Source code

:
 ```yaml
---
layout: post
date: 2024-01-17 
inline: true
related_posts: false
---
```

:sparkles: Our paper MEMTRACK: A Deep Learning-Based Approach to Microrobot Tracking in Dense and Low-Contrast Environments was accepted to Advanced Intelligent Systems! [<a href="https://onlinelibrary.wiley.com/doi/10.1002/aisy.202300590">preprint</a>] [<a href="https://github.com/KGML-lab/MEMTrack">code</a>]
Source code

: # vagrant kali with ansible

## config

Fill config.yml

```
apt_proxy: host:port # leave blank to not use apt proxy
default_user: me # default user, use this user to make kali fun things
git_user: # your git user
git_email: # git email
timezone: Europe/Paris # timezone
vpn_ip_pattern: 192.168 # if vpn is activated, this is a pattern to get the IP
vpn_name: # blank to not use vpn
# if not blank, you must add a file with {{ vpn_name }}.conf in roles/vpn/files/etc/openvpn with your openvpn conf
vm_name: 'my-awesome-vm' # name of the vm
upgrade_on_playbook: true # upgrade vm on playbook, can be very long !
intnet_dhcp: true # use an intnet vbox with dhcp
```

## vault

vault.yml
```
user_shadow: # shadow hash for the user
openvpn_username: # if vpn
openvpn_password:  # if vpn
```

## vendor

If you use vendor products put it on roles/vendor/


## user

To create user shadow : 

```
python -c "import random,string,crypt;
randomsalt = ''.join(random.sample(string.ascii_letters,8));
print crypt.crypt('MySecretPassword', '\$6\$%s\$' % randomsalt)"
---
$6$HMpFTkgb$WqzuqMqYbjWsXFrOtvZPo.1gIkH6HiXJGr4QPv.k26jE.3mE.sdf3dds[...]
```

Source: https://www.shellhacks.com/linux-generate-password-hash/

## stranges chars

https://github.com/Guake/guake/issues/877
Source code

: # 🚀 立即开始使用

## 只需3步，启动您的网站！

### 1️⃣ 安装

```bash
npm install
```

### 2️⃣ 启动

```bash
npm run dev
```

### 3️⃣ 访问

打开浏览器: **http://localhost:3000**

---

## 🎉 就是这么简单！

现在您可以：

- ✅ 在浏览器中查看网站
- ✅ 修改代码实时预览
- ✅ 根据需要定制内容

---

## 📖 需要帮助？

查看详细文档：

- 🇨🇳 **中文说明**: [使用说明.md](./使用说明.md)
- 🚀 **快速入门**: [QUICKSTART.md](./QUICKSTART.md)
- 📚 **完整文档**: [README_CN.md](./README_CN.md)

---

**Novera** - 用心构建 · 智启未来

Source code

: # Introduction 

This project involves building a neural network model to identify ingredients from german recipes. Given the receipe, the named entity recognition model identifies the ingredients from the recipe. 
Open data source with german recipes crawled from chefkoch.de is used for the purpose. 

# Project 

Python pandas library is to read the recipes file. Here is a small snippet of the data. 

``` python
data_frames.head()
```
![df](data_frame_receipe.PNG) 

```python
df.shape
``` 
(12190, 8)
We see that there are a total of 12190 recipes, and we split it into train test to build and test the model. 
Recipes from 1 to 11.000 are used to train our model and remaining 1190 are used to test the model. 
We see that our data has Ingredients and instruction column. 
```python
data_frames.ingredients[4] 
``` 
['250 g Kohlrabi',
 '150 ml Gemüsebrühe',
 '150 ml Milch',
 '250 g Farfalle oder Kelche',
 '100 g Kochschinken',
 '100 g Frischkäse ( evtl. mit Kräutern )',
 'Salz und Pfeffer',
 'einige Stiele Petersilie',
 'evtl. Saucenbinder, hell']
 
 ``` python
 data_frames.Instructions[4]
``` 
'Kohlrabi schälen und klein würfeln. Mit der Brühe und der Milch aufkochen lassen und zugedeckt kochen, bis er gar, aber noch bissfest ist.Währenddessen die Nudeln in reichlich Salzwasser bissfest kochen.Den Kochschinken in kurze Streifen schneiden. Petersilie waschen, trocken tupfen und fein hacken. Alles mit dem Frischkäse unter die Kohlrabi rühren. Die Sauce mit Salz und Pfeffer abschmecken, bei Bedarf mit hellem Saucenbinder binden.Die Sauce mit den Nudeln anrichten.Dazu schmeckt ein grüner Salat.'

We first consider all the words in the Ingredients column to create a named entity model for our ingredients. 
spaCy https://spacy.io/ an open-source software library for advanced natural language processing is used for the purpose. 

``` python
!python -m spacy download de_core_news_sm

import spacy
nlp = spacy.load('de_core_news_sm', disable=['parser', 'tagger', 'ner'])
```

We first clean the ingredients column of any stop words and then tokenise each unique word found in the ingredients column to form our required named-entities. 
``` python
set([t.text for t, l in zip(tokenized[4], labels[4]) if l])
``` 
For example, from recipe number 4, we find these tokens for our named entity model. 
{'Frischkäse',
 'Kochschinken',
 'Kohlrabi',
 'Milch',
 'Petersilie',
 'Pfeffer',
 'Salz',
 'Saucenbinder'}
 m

•••••

§ Exercise aim
Taking the line with "Source: https://www.shellhacks.com/linux-generate-password-hash/" as the first and the line with "This project involves" as the last, retype that stretch of the data above exactly, with no other lines.

§ Result of the task
Source: https://www.shellhacks.com/linux-generate-password-hash/

## stranges chars

https://github.com/Guake/guake/issues/877
Source code

: # 🚀 立即开始使用

## 只需3步，启动您的网站！

### 1️⃣ 安装

```bash
npm install
```

### 2️⃣ 启动

```bash
npm run dev
```

### 3️⃣ 访问

打开浏览器: **http://localhost:3000**

---

## 🎉 就是这么简单！

现在您可以：

- ✅ 在浏览器中查看网站
- ✅ 修改代码实时预览
- ✅ 根据需要定制内容

---

## 📖 需要帮助？

查看详细文档：

- 🇨🇳 **中文说明**: [使用说明.md](./使用说明.md)
- 🚀 **快速入门**: [QUICKSTART.md](./QUICKSTART.md)
- 📚 **完整文档**: [README_CN.md](./README_CN.md)

---

**Novera** - 用心构建 · 智启未来

Source code

: # Introduction 

This project involves building a neural network model to identify ingredients from german recipes. Given the receipe, the named entity recognition model identifies the ingredients from the recipe. 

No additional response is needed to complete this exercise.